Consider a processor with 64-bit words and the following cache stats when running the SPEC CPU 2006 benchmarks (numbers inspired by this hit time source and this miss rate source):

Level Data Size Associativity Block size Cache Blocks Address Bits Hit Time Miss Rate Hit Rate Miss Penalty
Tag bits Index bits Offset bits
L1 Inst 32 KiB 4-way 32 B         3 cycles 0.4%
L1 Data 32 KiB 8-way 32 B         4 cycles 9.5%
L2 256 KiB 8-way 64 B         10 cycles 4%
L3 8 MiB 16-way 64 B         40 cycles 1%
Memory 200 cycles

Other Stats (25 points)

Fill in the missing columns in the table.

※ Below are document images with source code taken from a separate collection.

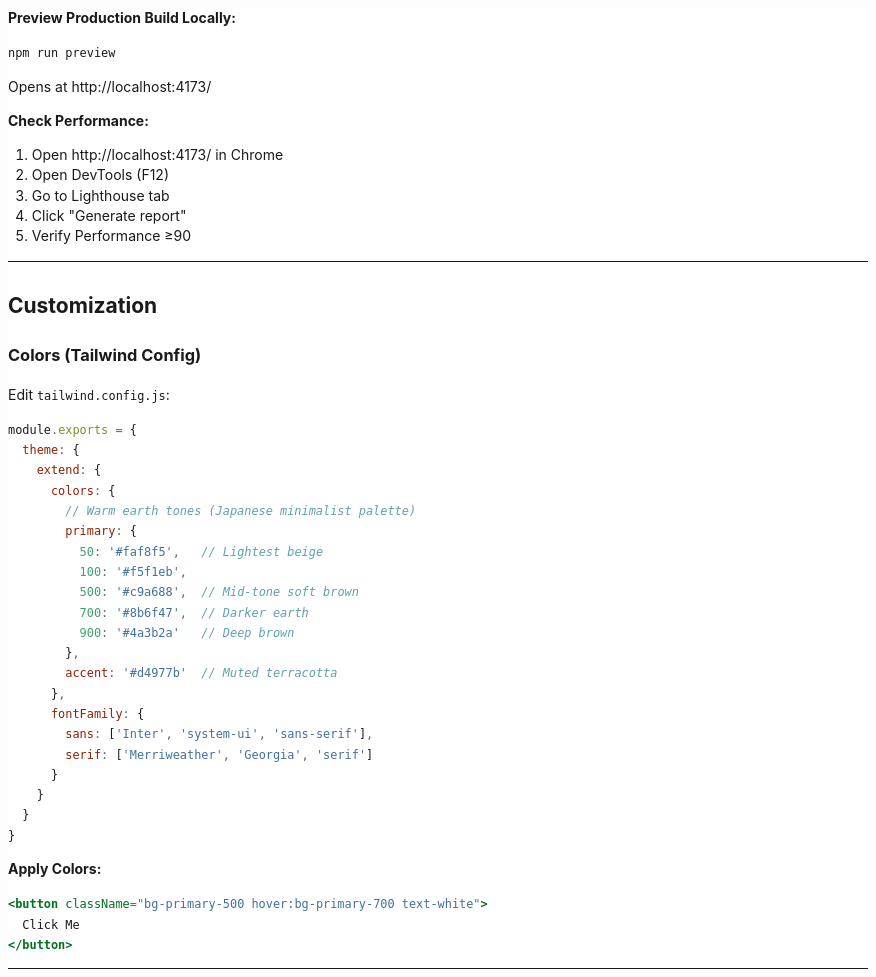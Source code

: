 **Preview Production Build Locally:**
```bash
npm run preview
```

Opens at http://localhost:4173/

**Check Performance:**
1. Open http://localhost:4173/ in Chrome
2. Open DevTools (F12)
3. Go to Lighthouse tab
4. Click "Generate report"
5. Verify Performance ≥90

---

## Customization

### Colors (Tailwind Config)

Edit `tailwind.config.js`:

```javascript
module.exports = {
  theme: {
    extend: {
      colors: {
        // Warm earth tones (Japanese minimalist palette)
        primary: {
          50: '#faf8f5',   // Lightest beige
          100: '#f5f1eb',
          500: '#c9a688',  // Mid-tone soft brown
          700: '#8b6f47',  // Darker earth
          900: '#4a3b2a'   // Deep brown
        },
        accent: '#d4977b'  // Muted terracotta
      },
      fontFamily: {
        sans: ['Inter', 'system-ui', 'sans-serif'],
        serif: ['Merriweather', 'Georgia', 'serif']
      }
    }
  }
}
```

**Apply Colors:**
```jsx
<button className="bg-primary-500 hover:bg-primary-700 text-white">
  Click Me
</button>
```

---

Average Memory Access Time (25 points)

  1. What is the average memory access time for instructions?
  2. What is the average memory access time for data?

Cache Addressing (25 points)

  1. Give the index, tag, and offset for instruction address 0x0000000100a1af30 at each of L1, L2 and L3.
  2. Give the index, tag, and offset for data address 0x00007fff5f1e5ad8 at each of L1, L2 and L3.

Cache Size (25 points)

Assume a pseudo-LRU replacement policy at all cache levels using one recent bit per block, set if that block has been recently accessed. What are the true sizes of all four caches, including tag and data as well as the valid, dirty and recent bits? Remember that the L1 instruction cache does not need a dirty bit, but all other cache levels do.

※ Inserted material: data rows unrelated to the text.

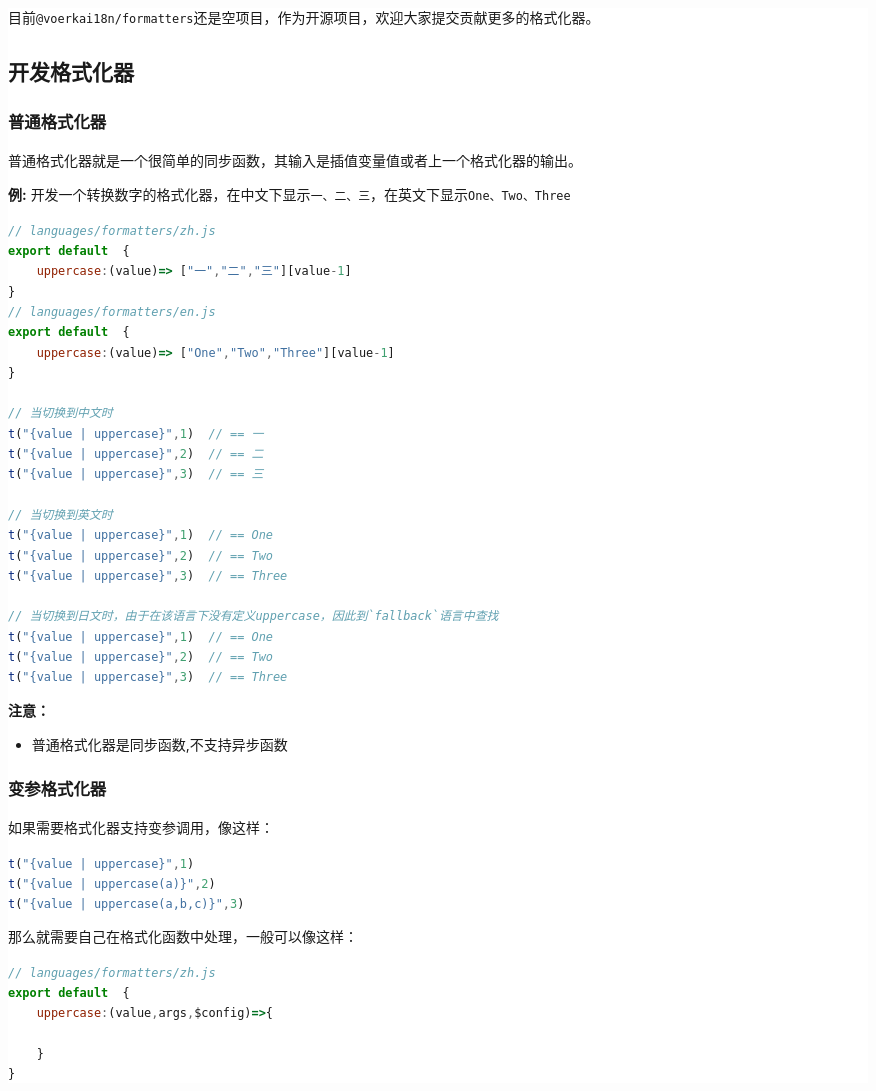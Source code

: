 目前`@voerkai18n/formatters`还是空项目，作为开源项目，欢迎大家提交贡献更多的格式化器。

## 开发格式化器

### 普通格式化器

普通格式化器就是一个很简单的同步函数，其输入是插值变量值或者上一个格式化器的输出。

**例:** 开发一个转换数字的格式化器，在中文下显示`一、二、三`，在英文下显示`One、Two、Three`

```javascript
// languages/formatters/zh.js
export default  { 
    uppercase:(value)=> ["一","二","三"][value-1]
}
// languages/formatters/en.js
export default  { 
    uppercase:(value)=> ["One","Two","Three"][value-1]
}

// 当切换到中文时
t("{value | uppercase}",1)  // == 一
t("{value | uppercase}",2)  // == 二
t("{value | uppercase}",3)  // == 三

// 当切换到英文时
t("{value | uppercase}",1)  // == One
t("{value | uppercase}",2)  // == Two
t("{value | uppercase}",3)  // == Three

// 当切换到日文时，由于在该语言下没有定义uppercase，因此到`fallback`语言中查找
t("{value | uppercase}",1)  // == One
t("{value | uppercase}",2)  // == Two
t("{value | uppercase}",3)  // == Three
```

**注意：**
 - 普通格式化器是同步函数,不支持异步函数

### 变参格式化器

如果需要格式化器支持变参调用，像这样：
```javascript
t("{value | uppercase}",1)  
t("{value | uppercase(a)}",2)  
t("{value | uppercase(a,b,c)}",3)  
```
那么就需要自己在格式化函数中处理，一般可以像这样：


```javascript
// languages/formatters/zh.js
export default  { 
    uppercase:(value,args,$config)=>{
        
    }
}
```
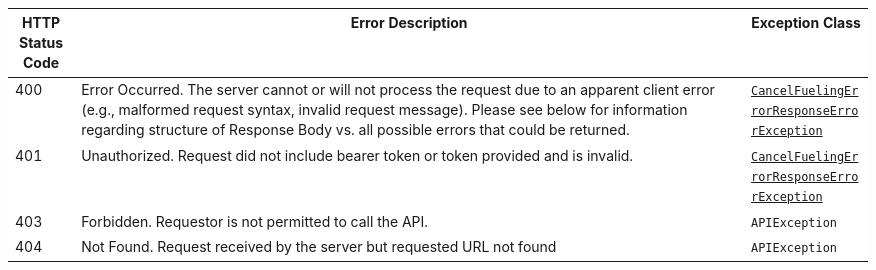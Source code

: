 | HTTP Status Code | Error Description | Exception Class |
|  --- | --- | --- |
| 400 | Error Occurred. The server cannot or will not process the request due to an apparent client error (e.g., malformed request syntax, invalid request message). Please see below for information regarding structure of Response Body vs. all possible errors that could be returned. | [`CancelFuelingErrorResponseErrorException`](../../doc/models/cancel-fueling-error-response-error-exception.md) |
| 401 | Unauthorized. Request did not include bearer token or token provided and is invalid. | [`CancelFuelingErrorResponseErrorException`](../../doc/models/cancel-fueling-error-response-error-exception.md) |
| 403 | Forbidden. Requestor is not permitted to call the API. | `APIException` |
| 404 | Not Found. Request received by the server but requested URL not found | `APIException` |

Cache Simulation (25 points extra credit)

Use C++ to simulate the data cache behavior for this code for a matrix/vector multiply:

double r[1000], v[1000], m[1000][1000];

// initialize
for(int i=0; i != 1000; ++i) {
   r[i] = 0.0;
   v[i] = drand48();              // needs #include<stdlib.h>
   for(int j=0; j != 1000; ++j) {
      m[j][i] = drand48();

// multiply
for(int i=0; i != 1000; ++i) {
   for(int j=0; j != 1000; ++j) {
      r[j] = r[j] + m[j][i]*v[i];

You can simulate this (or any) cache for the matrix multiply portion of this code by adding something like this:

Cache cache;
// multiply
for(int i=0; i != 1000; ++i) {
   for(int j=0; j != 1000; ++j) {
      r[j] = r[j] + m[j][i]*v[i];

Assume a cache with the size and associativity as given at the beginning fo this homework, using a write-allocate and write-back policy for all levels.

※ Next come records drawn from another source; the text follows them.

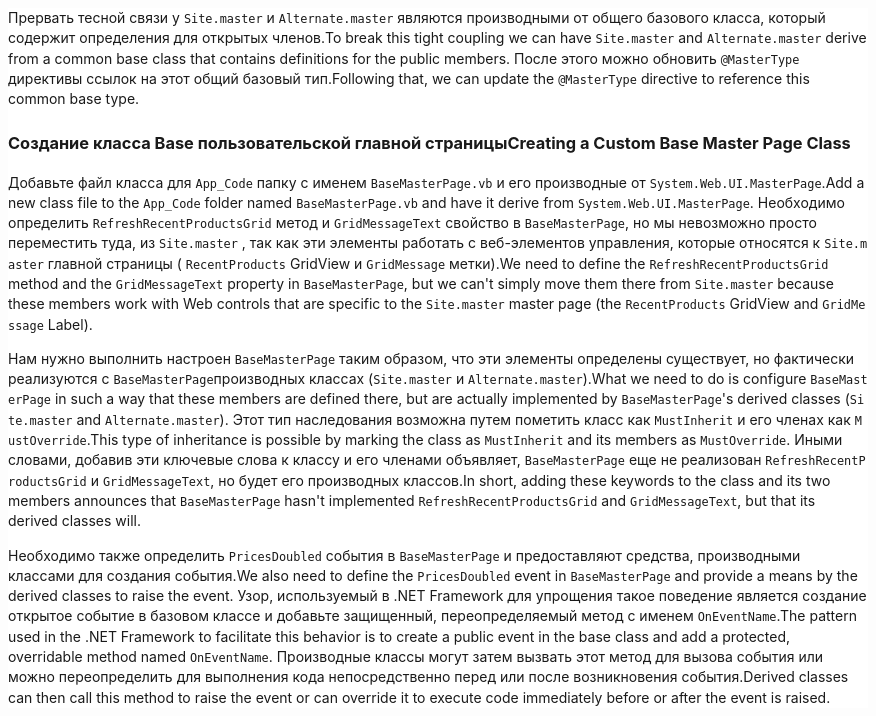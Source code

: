<span data-ttu-id="51450-205">Прервать тесной связи у `Site.master` и `Alternate.master` являются производными от общего базового класса, который содержит определения для открытых членов.</span><span class="sxs-lookup"><span data-stu-id="51450-205">To break this tight coupling we can have `Site.master` and `Alternate.master` derive from a common base class that contains definitions for the public members.</span></span> <span data-ttu-id="51450-206">После этого можно обновить `@MasterType` директивы ссылок на этот общий базовый тип.</span><span class="sxs-lookup"><span data-stu-id="51450-206">Following that, we can update the `@MasterType` directive to reference this common base type.</span></span>

### <a name="creating-a-custom-base-master-page-class"></a><span data-ttu-id="51450-207">Создание класса Base пользовательской главной страницы</span><span class="sxs-lookup"><span data-stu-id="51450-207">Creating a Custom Base Master Page Class</span></span>

<span data-ttu-id="51450-208">Добавьте файл класса для `App_Code` папку с именем `BaseMasterPage.vb` и его производные от `System.Web.UI.MasterPage`.</span><span class="sxs-lookup"><span data-stu-id="51450-208">Add a new class file to the `App_Code` folder named `BaseMasterPage.vb` and have it derive from `System.Web.UI.MasterPage`.</span></span> <span data-ttu-id="51450-209">Необходимо определить `RefreshRecentProductsGrid` метод и `GridMessageText` свойство в `BaseMasterPage`, но мы невозможно просто переместить туда, из `Site.master` , так как эти элементы работать с веб-элементов управления, которые относятся к `Site.master` главной страницы ( `RecentProducts` GridView и `GridMessage` метки).</span><span class="sxs-lookup"><span data-stu-id="51450-209">We need to define the `RefreshRecentProductsGrid` method and the `GridMessageText` property in `BaseMasterPage`, but we can't simply move them there from `Site.master` because these members work with Web controls that are specific to the `Site.master` master page (the `RecentProducts` GridView and `GridMessage` Label).</span></span>

<span data-ttu-id="51450-210">Нам нужно выполнить настроен `BaseMasterPage` таким образом, что эти элементы определены существует, но фактически реализуются с `BaseMasterPage`производных классах (`Site.master` и `Alternate.master`).</span><span class="sxs-lookup"><span data-stu-id="51450-210">What we need to do is configure `BaseMasterPage` in such a way that these members are defined there, but are actually implemented by `BaseMasterPage`'s derived classes (`Site.master` and `Alternate.master`).</span></span> <span data-ttu-id="51450-211">Этот тип наследования возможна путем пометить класс как `MustInherit` и его членах как `MustOverride`.</span><span class="sxs-lookup"><span data-stu-id="51450-211">This type of inheritance is possible by marking the class as `MustInherit` and its members as `MustOverride`.</span></span> <span data-ttu-id="51450-212">Иными словами, добавив эти ключевые слова к классу и его членами объявляет, `BaseMasterPage` еще не реализован `RefreshRecentProductsGrid` и `GridMessageText`, но будет его производных классов.</span><span class="sxs-lookup"><span data-stu-id="51450-212">In short, adding these keywords to the class and its two members announces that `BaseMasterPage` hasn't implemented `RefreshRecentProductsGrid` and `GridMessageText`, but that its derived classes will.</span></span>

<span data-ttu-id="51450-213">Необходимо также определить `PricesDoubled` события в `BaseMasterPage` и предоставляют средства, производными классами для создания события.</span><span class="sxs-lookup"><span data-stu-id="51450-213">We also need to define the `PricesDoubled` event in `BaseMasterPage` and provide a means by the derived classes to raise the event.</span></span> <span data-ttu-id="51450-214">Узор, используемый в .NET Framework для упрощения такое поведение является создание открытое событие в базовом классе и добавьте защищенный, переопределяемый метод с именем `OnEventName`.</span><span class="sxs-lookup"><span data-stu-id="51450-214">The pattern used in the .NET Framework to facilitate this behavior is to create a public event in the base class and add a protected, overridable method named `OnEventName`.</span></span> <span data-ttu-id="51450-215">Производные классы могут затем вызвать этот метод для вызова события или можно переопределить для выполнения кода непосредственно перед или после возникновения события.</span><span class="sxs-lookup"><span data-stu-id="51450-215">Derived classes can then call this method to raise the event or can override it to execute code immediately before or after the event is raised.</span></span>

Assume replacement using a recent-bit pseudo-LRU method. Each access sets the recent bit for that block to true. If all of the other blocks in the set also have their recent bit set to true, clear the recent bit on those other blocks to false (leaving just the current block set). On replacement, choose the first block in the set with a false for its recent bit.

The Cache class should look something like this. Note that it's only necessary to track the cache meta data, as the actual data is still handled by the C++ code, so the CacheLine struct does not need to contain the actual data (as the real cache would), just the tag and status bits.

class Cache {
   // meta-data for each cache line
   struct CacheLine {
      uint64_t tag;
      bool valid;
      bool dirty;
      bool recent;
   // cache statistics
   int L1accesses, L1hits, L1cycles;
   int L2accesses, L2hits, L2cycles;
   int L3accesses, L3hits, L3cycles;
   int memAccesses, memCycles;

   Cache();             // initialize
   void read(double*);  // record a read
   void write(double*); // record a write
   void stats();        // print stats
  1. Write implementations of the member functions to track cache behavior.
  2. Print out all of the cache statistics for running the matrix multiply, as well as the per-level miss rate and total average memory access time.
  3. Print the same information if you switch the order of the i and j loops.


Submit on paper or electronically (by pushing to your assn5 directory in your git repository) by the beginning of class on the due date. If you do the extra credit, you must submit that part electronically, together with an informative readme.txt file, including the final statistics for both cases as reported by running your program.